#### [How to complete this task]
A word-for-word transcription of the records is required.

#### [Data excerpts]
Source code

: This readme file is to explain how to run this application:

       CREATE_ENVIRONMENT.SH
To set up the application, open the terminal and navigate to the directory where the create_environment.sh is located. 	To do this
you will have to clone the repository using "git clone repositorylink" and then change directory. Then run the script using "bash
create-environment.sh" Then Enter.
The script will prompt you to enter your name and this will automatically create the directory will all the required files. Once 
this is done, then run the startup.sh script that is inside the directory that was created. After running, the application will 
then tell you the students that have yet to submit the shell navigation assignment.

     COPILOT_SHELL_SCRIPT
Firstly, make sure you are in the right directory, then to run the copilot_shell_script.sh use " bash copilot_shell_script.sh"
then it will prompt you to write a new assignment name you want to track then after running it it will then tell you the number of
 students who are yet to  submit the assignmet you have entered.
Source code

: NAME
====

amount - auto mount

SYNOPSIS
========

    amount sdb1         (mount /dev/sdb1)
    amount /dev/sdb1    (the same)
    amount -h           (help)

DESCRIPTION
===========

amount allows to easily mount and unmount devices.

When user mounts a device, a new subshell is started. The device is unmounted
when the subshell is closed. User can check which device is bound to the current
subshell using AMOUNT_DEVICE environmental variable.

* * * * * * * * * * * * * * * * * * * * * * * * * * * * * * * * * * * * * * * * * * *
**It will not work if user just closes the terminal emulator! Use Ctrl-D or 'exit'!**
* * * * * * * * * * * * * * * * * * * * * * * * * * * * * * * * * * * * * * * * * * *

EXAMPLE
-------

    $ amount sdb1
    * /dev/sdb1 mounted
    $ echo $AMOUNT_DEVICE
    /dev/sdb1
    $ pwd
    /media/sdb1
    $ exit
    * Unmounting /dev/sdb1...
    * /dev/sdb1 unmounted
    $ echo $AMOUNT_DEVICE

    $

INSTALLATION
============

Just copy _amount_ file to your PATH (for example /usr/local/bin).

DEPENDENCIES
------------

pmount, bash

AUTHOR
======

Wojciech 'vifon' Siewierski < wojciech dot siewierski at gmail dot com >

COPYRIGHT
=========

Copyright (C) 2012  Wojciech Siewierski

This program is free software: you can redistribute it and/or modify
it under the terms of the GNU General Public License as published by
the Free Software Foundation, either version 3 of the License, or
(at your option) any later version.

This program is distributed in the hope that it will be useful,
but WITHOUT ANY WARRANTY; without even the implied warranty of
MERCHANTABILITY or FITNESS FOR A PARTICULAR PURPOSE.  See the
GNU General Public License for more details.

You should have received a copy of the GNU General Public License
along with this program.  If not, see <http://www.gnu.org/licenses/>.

#### [Answer to this problem]
Source code

: This readme file is to explain how to run this application:

       CREATE_ENVIRONMENT.SH
To set up the application, open the terminal and navigate to the directory where the create_environment.sh is located. 	To do this
you will have to clone the repository using "git clone repositorylink" and then change directory. Then run the script using "bash
create-environment.sh" Then Enter.
The script will prompt you to enter your name and this will automatically create the directory will all the required files. Once 
this is done, then run the startup.sh script that is inside the directory that was created. After running, the application will 
then tell you the students that have yet to submit the shell navigation assignment.

     COPILOT_SHELL_SCRIPT
Firstly, make sure you are in the right directory, then to run the copilot_shell_script.sh use " bash copilot_shell_script.sh"
then it will prompt you to write a new assignment name you want to track then after running it it will then tell you the number of
 students who are yet to  submit the assignmet you have entered.
Source code

: NAME
====

amount - auto mount

SYNOPSIS
========

    amount sdb1         (mount /dev/sdb1)
    amount /dev/sdb1    (the same)
    amount -h           (help)

DESCRIPTION
===========

amount allows to easily mount and unmount devices.

When user mounts a device, a new subshell is started. The device is unmounted
when the subshell is closed. User can check which device is bound to the current
subshell using AMOUNT_DEVICE environmental variable.

* * * * * * * * * * * * * * * * * * * * * * * * * * * * * * * * * * * * * * * * * * *
**It will not work if user just closes the terminal emulator! Use Ctrl-D or 'exit'!**
* * * * * * * * * * * * * * * * * * * * * * * * * * * * * * * * * * * * * * * * * * *

EXAMPLE
-------

    $ amount sdb1
    * /dev/sdb1 mounted
    $ echo $AMOUNT_DEVICE
    /dev/sdb1
    $ pwd
    /media/sdb1
    $ exit
    * Unmounting /dev/sdb1...
    * /dev/sdb1 unmounted
    $ echo $AMOUNT_DEVICE

    $

INSTALLATION
============

Just copy _amount_ file to your PATH (for example /usr/local/bin).

DEPENDENCIES
------------

pmount, bash

AUTHOR
======

Wojciech 'vifon' Siewierski < wojciech dot siewierski at gmail dot com >

COPYRIGHT
=========

Copyright (C) 2012  Wojciech Siewierski

This program is free software: you can redistribute it and/or modify
it under the terms of the GNU General Public License as published by
the Free Software Foundation, either version 3 of the License, or
(at your option) any later version.

This program is distributed in the hope that it will be useful,
but WITHOUT ANY WARRANTY; without even the implied warranty of
MERCHANTABILITY or FITNESS FOR A PARTICULAR PURPOSE.  See the
GNU General Public License for more details.

You should have received a copy of the GNU General Public License
along with this program.  If not, see <http://www.gnu.org/licenses/>.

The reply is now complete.